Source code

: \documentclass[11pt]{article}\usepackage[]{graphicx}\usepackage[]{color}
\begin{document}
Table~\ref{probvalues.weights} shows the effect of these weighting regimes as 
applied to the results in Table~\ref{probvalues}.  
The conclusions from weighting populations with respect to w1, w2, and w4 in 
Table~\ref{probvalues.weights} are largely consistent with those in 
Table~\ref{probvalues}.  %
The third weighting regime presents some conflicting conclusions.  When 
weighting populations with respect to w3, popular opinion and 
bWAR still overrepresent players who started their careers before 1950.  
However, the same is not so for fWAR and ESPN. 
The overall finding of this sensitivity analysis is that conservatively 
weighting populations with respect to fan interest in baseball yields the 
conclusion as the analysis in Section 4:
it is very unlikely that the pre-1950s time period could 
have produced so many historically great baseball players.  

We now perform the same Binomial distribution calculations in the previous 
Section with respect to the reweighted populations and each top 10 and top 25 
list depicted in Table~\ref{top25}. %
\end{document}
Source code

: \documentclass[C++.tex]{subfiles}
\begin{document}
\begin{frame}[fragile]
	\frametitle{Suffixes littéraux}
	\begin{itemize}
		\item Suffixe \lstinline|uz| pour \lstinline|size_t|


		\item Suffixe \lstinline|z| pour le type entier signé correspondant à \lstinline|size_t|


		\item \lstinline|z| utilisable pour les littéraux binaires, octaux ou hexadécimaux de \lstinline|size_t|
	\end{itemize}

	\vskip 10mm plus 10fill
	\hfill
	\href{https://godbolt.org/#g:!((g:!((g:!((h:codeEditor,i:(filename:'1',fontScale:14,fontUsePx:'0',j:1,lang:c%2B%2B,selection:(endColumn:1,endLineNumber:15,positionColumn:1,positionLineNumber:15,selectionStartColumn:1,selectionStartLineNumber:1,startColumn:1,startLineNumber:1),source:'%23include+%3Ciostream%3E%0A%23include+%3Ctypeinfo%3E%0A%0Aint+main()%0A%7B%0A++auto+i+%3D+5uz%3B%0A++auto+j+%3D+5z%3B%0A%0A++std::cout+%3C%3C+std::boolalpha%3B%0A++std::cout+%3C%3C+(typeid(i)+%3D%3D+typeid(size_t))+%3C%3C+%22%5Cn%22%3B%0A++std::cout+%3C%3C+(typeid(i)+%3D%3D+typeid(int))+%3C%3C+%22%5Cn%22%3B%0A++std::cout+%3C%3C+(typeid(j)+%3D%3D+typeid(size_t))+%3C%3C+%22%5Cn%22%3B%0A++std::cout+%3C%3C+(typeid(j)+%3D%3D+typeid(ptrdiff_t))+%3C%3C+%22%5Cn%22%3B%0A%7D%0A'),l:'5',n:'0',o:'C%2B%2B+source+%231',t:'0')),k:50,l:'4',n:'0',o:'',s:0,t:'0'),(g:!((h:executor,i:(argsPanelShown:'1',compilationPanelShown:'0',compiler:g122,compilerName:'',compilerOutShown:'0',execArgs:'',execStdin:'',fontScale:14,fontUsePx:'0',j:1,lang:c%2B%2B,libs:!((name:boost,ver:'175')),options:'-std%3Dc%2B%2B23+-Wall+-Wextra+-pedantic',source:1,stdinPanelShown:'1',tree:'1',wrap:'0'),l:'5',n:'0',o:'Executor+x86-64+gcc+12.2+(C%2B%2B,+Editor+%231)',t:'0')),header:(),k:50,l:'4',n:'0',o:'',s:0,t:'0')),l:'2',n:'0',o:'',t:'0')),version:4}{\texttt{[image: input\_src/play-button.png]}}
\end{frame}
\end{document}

* * *

Problem requirements: The word "begin" is the filter: copy every line of the listing above that contains it.

Solution for this task:
\begin{document}
\begin{document}
\begin{frame}[fragile]
	\begin{itemize}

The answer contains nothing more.